C++: Support for UTF-8 in the lexer

This will save us toLatin1() conversations in CppTools (which already holds UTF-8 encoded QByteArrays) and thus loss of information (see QTCREATORBUG-7356). It also gives us support for non-latin1 identifiers. API-wise the following functions are added to Token. In follow-up patches these will become handy in combination with QStrings. utf16chars() - aequivalent of bytes() utf16charsBegin() - aequivalent of bytesBegin() utf16charsEnd() - aequivalent of bytesEnd() Next steps: * Adapt functions from TranslationUnit.

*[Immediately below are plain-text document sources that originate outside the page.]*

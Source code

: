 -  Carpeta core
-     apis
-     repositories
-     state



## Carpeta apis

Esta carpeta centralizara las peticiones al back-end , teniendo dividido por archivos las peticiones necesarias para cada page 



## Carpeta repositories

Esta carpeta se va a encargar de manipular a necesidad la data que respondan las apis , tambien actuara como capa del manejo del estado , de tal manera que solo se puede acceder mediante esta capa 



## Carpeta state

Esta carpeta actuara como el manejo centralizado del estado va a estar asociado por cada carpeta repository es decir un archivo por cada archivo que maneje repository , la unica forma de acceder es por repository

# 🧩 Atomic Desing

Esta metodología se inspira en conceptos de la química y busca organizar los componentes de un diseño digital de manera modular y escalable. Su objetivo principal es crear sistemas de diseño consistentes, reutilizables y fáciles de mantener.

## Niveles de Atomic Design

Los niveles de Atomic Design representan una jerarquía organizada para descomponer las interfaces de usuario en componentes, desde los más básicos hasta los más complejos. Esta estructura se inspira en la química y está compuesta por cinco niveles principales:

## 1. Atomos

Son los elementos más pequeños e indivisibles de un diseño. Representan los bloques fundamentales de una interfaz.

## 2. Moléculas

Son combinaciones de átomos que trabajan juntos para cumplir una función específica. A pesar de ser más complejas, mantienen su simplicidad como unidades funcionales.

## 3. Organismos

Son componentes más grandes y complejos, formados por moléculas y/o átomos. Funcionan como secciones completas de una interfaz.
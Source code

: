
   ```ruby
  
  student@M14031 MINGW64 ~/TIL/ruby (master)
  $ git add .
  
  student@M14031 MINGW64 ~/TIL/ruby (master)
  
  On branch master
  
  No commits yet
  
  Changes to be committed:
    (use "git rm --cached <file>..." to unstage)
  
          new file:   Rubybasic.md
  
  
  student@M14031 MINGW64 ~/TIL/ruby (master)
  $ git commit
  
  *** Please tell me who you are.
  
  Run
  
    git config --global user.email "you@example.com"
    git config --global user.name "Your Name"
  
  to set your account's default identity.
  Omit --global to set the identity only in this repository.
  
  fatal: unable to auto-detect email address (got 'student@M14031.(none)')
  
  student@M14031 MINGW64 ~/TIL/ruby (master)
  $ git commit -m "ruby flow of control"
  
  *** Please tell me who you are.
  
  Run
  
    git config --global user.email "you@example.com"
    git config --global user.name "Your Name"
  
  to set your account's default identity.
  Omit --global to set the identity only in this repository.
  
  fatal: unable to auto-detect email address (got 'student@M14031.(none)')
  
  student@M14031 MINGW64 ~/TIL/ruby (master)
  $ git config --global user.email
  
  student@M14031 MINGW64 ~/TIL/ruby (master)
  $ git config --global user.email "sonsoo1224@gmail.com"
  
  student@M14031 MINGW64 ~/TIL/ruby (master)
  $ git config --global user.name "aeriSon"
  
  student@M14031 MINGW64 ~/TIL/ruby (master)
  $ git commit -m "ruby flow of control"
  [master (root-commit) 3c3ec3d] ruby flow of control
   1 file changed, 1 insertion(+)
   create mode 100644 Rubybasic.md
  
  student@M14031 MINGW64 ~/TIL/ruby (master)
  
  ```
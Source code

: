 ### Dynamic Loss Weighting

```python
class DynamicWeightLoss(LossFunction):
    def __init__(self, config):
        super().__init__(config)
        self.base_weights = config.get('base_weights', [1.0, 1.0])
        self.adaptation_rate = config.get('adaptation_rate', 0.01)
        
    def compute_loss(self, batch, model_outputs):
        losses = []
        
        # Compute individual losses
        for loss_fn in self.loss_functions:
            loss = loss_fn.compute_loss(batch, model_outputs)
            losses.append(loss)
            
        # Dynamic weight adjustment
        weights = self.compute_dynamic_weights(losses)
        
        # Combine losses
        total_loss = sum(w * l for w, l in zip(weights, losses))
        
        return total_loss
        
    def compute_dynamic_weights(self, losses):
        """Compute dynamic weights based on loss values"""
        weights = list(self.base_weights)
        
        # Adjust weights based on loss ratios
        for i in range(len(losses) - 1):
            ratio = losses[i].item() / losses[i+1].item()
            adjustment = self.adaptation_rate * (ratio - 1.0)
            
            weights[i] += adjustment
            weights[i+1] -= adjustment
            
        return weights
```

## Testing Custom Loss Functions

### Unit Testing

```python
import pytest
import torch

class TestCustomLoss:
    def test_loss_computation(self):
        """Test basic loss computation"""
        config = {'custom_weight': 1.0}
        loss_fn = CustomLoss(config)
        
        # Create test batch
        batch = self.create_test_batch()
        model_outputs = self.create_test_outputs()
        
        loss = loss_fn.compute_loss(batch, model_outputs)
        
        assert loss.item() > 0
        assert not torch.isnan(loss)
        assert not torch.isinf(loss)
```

They should work with utf16 chars in order to calculate lines and columns correctly also for UTF-8 multi-byte code points. * Adapt the higher level clients: * Cpp{Tools,Editor} should expect UTF-8 encoded Literals. * Cpp{Tools,Editor}: When dealing with identifiers on the QString/QTextDocument layer, code points represendet by two QChars need to be respected, too. * Ensure Macro::offsets() and Document::MacroUse::{begin,end}() report offsets usable in CppEditor/CppTools. Addresses QTCREATORBUG-7356. Change-Id: I0791b5236be8215d24fb8e38a1f7cb0d279454c0 Reviewed-by: Erik Verbruggen <erik.verbruggen@digia.com>
2014-02-25 13:44:11 -03:00
parent 4fefb1ca2a
commit 70122b3061
12 changed files with 503 additions and 28 deletions
--- a/src/libs/3rdparty/cplusplus/Lexer.cpp
+++ b/src/libs/3rdparty/cplusplus/Lexer.cpp
@@ -29,6 +29,13 @@

 using namespace CPlusPlus;

+/*!
+    \class Lexer
+    \brief The Lexer generates tokens from an UTF-8 encoded source text.
+
+    \sa Token
+*/
+
 Lexer::Lexer(TranslationUnit *unit)
    : _translationUnit(unit),
      _control(unit->control()),
@@ -63,6 +70,7 @@ void Lexer::setSource(const char *firstChar, const char *lastChar)
    _firstChar = firstChar;
    _lastChar = lastChar;
    _currentChar = _firstChar - 1;
+    _currentCharUtf16 = -1;
    _tokenStart = _currentChar;
    _yychar = '\n';
 }
@@ -109,6 +117,7 @@ void Lexer::scan(Token *tok)
    tok->reset();
    scan_helper(tok);
    tok->f.bytes = _currentChar - _tokenStart;
+    tok->f.utf16chars = _currentCharUtf16 - _tokenStartUtf16;
 }

 void Lexer::scan_helper(Token *tok)
@@ -143,6 +152,9 @@ void Lexer::scan_helper(Token *tok)
    _tokenStart = _currentChar;
    tok->byteOffset = _currentChar - _firstChar;

+    _tokenStartUtf16 = _currentCharUtf16;
+    tok->utf16charOffset = _currentCharUtf16;
+
    if (_yychar) {
        s._newlineExpected = false;
    } else if (s._tokenKind) {
@@ -621,8 +633,8 @@ void Lexer::scan_helper(Token *tok)
            } else {
                scanIdentifier(tok);
            }
-        } else if (std::isalpha(ch) || ch == '_' || ch == '$') {
-            scanIdentifier(tok);
+        } else if (std::isalpha(ch) || ch == '_' || ch == '$' || isByteOfMultiByteCodePoint(ch)) {
+            scanIdentifier(tok, _currentChar - _tokenStart - 1);
        } else if (std::isdigit(ch)) {
            scanNumericLiteral(tok);
        } else {
@@ -776,8 +788,10 @@ void Lexer::scanNumericLiteral(Token *tok)
 void Lexer::scanIdentifier(Token *tok, unsigned extraProcessedChars)
 {
    const char *yytext = _currentChar - 1 - extraProcessedChars;
-    while (std::isalnum(_yychar) || _yychar == '_' || _yychar == '$')
+    while (std::isalnum(_yychar) || _yychar == '_' || _yychar == '$'
+            || isByteOfMultiByteCodePoint(_yychar)) {
        yyinp();
+    }
    int yylen = _currentChar - yytext;
    if (f._scanKeywords)
        tok->f.kind = classify(yytext, yylen, _languageFeatures);